Cloning And Overexpression Of Goat Toll-like Receptor 2 Gene

Toll-like receptors (TLRs) were identified as pattern–recognition receptors, which activated the innate and acquired immune systems. Among the TLRs family members, TLR2 was one of the most ligands identified receptor. TLR2 attracted much attention, because it played an important role in many infections caused by pathogenic microorganisms. At present, there is no relevant report on goat TLR2 in China.In this study, goat Toll-like receptor 2 gene was cloned by RT-PCR from goat spleen tissue. After identified by sequencing, goat TLR2 was connected to the pEGFP-N1 vector and constructed green fluorescent protein fusion vector pEGFP-TLR2-N1. Expression of green fluorescent fusion protein was observed under fluorescence microscope after the fusion vector transfected into 293T cells. 3S-Loxp-TLR2 recombinant vector was transfected into goat fibroblasts and positive clone cells were purified by G418. The DNA of the positive cells was extracted for PCR. Expression of TLR2 was detected by real-time quantitative PCR.The goat TLR2 gene was cloned and submitted to GenBank, serial number: GU984768.1. The sequence analysis showed that the ORF of TLR2 gene was 2355bp, encoding 784 amino acids.
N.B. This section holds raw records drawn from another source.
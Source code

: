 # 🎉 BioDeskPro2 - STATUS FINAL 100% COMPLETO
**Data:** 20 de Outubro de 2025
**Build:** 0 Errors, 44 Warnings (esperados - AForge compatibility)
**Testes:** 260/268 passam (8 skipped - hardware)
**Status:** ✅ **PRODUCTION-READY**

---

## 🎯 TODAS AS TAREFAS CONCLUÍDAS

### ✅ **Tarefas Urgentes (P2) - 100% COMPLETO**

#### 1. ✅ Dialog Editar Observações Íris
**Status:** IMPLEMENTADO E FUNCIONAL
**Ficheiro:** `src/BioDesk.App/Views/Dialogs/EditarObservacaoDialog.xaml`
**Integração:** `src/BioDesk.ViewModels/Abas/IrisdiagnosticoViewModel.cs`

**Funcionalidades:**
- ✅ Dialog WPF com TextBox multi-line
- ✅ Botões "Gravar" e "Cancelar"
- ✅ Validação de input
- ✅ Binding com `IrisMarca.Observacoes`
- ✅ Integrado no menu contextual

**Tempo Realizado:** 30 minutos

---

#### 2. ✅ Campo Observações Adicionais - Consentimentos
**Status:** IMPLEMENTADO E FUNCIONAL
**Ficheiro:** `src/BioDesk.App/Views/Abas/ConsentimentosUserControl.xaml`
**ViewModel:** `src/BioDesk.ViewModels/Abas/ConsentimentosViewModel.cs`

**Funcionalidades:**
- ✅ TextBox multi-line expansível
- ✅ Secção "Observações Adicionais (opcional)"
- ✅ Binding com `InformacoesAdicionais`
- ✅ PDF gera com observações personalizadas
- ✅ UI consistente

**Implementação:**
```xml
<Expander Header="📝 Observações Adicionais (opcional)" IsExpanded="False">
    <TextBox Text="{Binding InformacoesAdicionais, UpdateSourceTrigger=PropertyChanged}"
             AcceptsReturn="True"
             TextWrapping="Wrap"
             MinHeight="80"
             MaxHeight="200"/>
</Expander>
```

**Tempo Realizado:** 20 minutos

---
The goat TLR2 was alignmented with other published sequences of TLR2s, the results showed that the similarity of goat TLR2 to theirs of sheep, cattle and Indian nilgai were much higher than pigs, horses and dogs; the lowest was that of chicken. The structural prediction demonstrated that the goat TLR2 was a typical typeⅠtransmembrane protein containing extracellular, transmembrane and intracellular region.The pEGFP-TLR2-N1 fusion vector was transfected into 293T cells using calcium phosphate method, and the results showed that green fluorescent fusion protein was localized mainly in the cell membrane. Through 3S-Loxp-TLR2 recombinant vector was transfected into goat fibroblasts and positive clone cells were purified by G418, the goat TLR2 gene was overexpressed in the positive clone cells. There was no significant difference between the transfected goat fibroblasts cells on cell condition and that in control. This work is helpful to further study the functional mechanism of goat TLR2 and to product transgenic goat using somatic cell cloning.